Reproduce, with no changes, the line that contains "The population matrix" and all the lines that come after it in the records.

[[ DATA FOR THIS TASK, beginning ]]

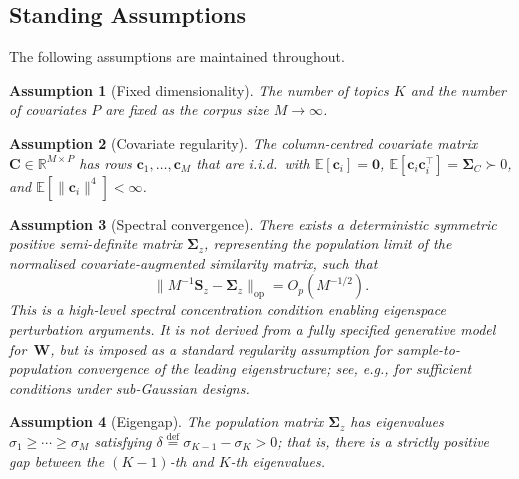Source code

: \documentclass{article}
\newtheorem{assumption}{Assumption}
\begin{document}
\subsection{Standing Assumptions}
\label{subsec:assumptions}

The following assumptions are maintained throughout.

\begin{assumption}[Fixed dimensionality]
\label{ass:fixed_dim}
The number of topics $K$ and the number of covariates $P$ are fixed
as the corpus size $M\to\infty$.
\end{assumption}

\begin{assumption}[Covariate regularity]
\label{ass:covariates}
The column-centred covariate matrix
$\mathbf{C}\in\mathbb{R}^{M\times P}$ has rows
$\mathbf{c}_1,\dots,\mathbf{c}_M$ that are i.i.d.\ with
$\mathbb{E}[\mathbf{c}_i]=\mathbf{0}$,
$\mathbb{E}[\mathbf{c}_i\mathbf{c}_i^{\!\top}]
 = \boldsymbol{\Sigma}_C \succ 0$, and
$\mathbb{E}[\|\mathbf{c}_i\|^4]<\infty$.
\end{assumption}

\begin{assumption}[Spectral convergence]
\label{ass:spectral_convergence}
There exists a deterministic symmetric positive semi-definite matrix
$\boldsymbol{\Sigma}_z$, representing the population limit of the
normalised covariate-augmented similarity matrix, such that
\begin{equation}
  \bigl\|M^{-1}\mathbf{S}_z
    - \boldsymbol{\Sigma}_z\bigr\|_{\mathrm{op}}
  = O_p(M^{-1/2}).
  \label{eq:spectral_convergence}
\end{equation}
This is a high-level spectral concentration condition enabling
eigenspace perturbation arguments. It is not derived from a fully
specified generative model for~$\mathbf{W}$, but is imposed as a
standard regularity assumption for sample-to-population convergence of
the leading eigenstructure; see, e.g.,
\citet{vershynin2012close} for sufficient conditions under
sub-Gaussian designs.
\end{assumption}

\begin{assumption}[Eigengap]
\label{ass:eigengap}
The population matrix $\boldsymbol{\Sigma}_z$ has eigenvalues
$\sigma_1\geq\cdots\geq\sigma_M$ satisfying
$\delta \stackrel{\text{def}}{=}
 \sigma_{K-1} - \sigma_K > 0$;
that is, there is a strictly positive gap between the $(K{-}1)$-th
and $K$-th eigenvalues.
\end{assumption}
\end{document}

[[ DATA FOR THIS TASK, end ]]

*ANSWER SECTION*
The population matrix $\boldsymbol{\Sigma}_z$ has eigenvalues
$\sigma_1\geq\cdots\geq\sigma_M$ satisfying
$\delta \stackrel{\text{def}}{=}
 \sigma_{K-1} - \sigma_K > 0$;
that is, there is a strictly positive gap between the $(K{-}1)$-th
and $K$-th eigenvalues.
\end{assumption}
\end{document}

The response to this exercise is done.